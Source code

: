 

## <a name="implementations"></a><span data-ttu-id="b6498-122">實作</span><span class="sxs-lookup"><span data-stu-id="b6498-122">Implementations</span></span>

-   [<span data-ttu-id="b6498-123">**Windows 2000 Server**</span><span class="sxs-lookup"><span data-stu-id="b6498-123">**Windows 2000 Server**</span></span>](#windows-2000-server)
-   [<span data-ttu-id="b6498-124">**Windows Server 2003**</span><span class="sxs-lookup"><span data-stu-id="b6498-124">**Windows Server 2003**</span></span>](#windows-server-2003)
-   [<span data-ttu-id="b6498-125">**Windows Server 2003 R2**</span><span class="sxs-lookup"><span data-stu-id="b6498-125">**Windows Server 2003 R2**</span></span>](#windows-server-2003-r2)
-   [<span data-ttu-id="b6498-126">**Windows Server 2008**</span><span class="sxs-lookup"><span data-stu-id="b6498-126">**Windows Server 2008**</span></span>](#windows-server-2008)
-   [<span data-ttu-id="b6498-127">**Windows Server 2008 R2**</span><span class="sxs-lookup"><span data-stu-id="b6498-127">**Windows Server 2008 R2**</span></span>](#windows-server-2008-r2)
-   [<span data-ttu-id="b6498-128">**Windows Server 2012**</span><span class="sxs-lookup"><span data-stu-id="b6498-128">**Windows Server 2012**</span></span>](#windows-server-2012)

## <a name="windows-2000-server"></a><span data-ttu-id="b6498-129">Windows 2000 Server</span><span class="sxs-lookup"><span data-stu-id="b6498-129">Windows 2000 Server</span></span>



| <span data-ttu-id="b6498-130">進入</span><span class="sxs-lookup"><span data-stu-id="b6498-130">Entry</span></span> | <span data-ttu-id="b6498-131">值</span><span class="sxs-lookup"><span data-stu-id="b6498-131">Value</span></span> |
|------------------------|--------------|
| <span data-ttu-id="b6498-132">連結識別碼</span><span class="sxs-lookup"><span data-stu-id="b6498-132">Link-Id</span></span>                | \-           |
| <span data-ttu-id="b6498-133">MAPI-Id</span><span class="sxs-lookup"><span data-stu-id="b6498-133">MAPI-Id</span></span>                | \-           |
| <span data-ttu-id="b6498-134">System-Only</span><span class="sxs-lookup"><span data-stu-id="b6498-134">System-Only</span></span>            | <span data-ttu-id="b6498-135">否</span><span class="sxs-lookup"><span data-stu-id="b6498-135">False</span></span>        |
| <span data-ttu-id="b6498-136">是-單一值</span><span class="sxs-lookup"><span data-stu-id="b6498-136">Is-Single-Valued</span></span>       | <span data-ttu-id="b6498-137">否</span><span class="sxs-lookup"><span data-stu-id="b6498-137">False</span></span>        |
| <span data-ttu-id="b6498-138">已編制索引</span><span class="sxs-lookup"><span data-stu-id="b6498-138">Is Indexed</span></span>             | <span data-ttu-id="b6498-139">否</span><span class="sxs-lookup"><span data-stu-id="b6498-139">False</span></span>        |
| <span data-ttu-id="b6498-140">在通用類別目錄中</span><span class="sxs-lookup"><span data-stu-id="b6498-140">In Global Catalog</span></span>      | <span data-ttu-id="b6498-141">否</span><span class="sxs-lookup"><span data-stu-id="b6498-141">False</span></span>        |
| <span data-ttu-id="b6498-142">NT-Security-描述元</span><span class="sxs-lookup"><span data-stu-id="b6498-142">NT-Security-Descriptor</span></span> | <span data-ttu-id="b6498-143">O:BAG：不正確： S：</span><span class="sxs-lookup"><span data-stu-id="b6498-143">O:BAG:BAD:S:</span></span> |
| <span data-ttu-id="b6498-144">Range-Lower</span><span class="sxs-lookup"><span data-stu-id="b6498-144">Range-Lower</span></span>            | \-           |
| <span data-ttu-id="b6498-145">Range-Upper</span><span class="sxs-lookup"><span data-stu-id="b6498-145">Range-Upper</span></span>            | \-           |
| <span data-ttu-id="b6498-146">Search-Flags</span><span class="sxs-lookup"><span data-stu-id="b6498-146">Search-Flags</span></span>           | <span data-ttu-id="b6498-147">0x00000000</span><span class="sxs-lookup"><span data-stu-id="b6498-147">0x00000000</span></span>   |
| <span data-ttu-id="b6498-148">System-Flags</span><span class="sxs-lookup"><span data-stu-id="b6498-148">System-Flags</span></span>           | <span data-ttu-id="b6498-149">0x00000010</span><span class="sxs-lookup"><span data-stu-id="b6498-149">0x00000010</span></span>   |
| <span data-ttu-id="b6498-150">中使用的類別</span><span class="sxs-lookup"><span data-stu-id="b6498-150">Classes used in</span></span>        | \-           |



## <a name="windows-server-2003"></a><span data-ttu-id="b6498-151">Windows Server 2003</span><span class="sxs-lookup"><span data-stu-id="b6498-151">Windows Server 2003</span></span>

-- EXERCISE GOAL --
Where a line of the records has the string "Range", copy that line.

-- OUTPUT --
| <span data-ttu-id="b6498-144">Range-Lower</span><span class="sxs-lookup"><span data-stu-id="b6498-144">Range-Lower</span></span>            | \-           |
| <span data-ttu-id="b6498-145">Range-Upper</span><span class="sxs-lookup"><span data-stu-id="b6498-145">Range-Upper</span></span>            | \-           |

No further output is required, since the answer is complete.